Excerpted records »
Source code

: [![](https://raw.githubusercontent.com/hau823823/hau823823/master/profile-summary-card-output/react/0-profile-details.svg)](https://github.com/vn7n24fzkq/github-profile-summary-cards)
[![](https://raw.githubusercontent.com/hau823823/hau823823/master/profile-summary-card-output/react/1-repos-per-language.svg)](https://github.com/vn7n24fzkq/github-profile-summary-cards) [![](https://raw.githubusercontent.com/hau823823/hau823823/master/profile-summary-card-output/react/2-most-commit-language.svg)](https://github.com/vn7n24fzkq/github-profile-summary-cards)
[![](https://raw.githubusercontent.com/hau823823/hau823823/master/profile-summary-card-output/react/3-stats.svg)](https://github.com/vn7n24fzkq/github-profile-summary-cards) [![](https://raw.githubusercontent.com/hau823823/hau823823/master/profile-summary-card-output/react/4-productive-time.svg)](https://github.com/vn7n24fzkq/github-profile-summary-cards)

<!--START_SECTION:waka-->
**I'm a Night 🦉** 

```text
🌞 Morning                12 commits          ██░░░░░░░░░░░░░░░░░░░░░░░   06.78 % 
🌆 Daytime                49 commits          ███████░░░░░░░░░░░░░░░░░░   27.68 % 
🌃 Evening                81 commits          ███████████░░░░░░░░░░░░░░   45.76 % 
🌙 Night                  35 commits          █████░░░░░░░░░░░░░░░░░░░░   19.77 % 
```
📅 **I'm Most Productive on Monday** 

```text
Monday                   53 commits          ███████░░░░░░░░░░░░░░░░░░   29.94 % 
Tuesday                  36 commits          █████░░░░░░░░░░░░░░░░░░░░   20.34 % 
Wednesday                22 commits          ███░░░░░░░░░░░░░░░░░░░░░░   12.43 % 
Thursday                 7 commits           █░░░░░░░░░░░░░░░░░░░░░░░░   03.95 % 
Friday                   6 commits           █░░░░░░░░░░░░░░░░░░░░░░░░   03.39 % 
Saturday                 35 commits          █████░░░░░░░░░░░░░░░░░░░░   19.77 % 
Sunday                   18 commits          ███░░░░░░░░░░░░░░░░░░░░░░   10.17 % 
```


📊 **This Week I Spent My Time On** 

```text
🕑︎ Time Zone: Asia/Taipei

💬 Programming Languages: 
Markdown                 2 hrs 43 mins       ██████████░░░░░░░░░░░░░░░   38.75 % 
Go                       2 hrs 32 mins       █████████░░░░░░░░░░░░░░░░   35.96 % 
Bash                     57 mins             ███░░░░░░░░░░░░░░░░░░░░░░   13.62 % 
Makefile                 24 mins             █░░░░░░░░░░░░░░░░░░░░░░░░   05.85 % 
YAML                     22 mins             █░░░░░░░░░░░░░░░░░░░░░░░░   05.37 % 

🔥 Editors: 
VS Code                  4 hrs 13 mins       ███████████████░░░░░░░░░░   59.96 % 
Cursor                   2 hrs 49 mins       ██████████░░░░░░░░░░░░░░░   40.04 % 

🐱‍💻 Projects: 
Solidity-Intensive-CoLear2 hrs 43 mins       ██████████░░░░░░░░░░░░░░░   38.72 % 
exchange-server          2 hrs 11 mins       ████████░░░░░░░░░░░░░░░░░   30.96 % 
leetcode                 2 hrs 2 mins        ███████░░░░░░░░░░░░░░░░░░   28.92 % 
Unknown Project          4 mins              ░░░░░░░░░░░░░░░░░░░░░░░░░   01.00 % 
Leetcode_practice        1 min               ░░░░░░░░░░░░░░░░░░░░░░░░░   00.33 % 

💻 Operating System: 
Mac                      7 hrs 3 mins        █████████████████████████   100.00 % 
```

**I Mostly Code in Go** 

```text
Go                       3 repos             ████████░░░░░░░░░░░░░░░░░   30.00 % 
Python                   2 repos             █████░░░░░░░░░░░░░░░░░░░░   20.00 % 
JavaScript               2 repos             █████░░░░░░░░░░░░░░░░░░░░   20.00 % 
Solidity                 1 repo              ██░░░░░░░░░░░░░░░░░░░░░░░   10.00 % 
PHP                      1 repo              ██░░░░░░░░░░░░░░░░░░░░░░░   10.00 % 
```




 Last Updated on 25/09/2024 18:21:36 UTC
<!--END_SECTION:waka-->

Problem » If a line in the entries holds the string "Monday", it belongs in the tally; state the tally alone.

Your response » 2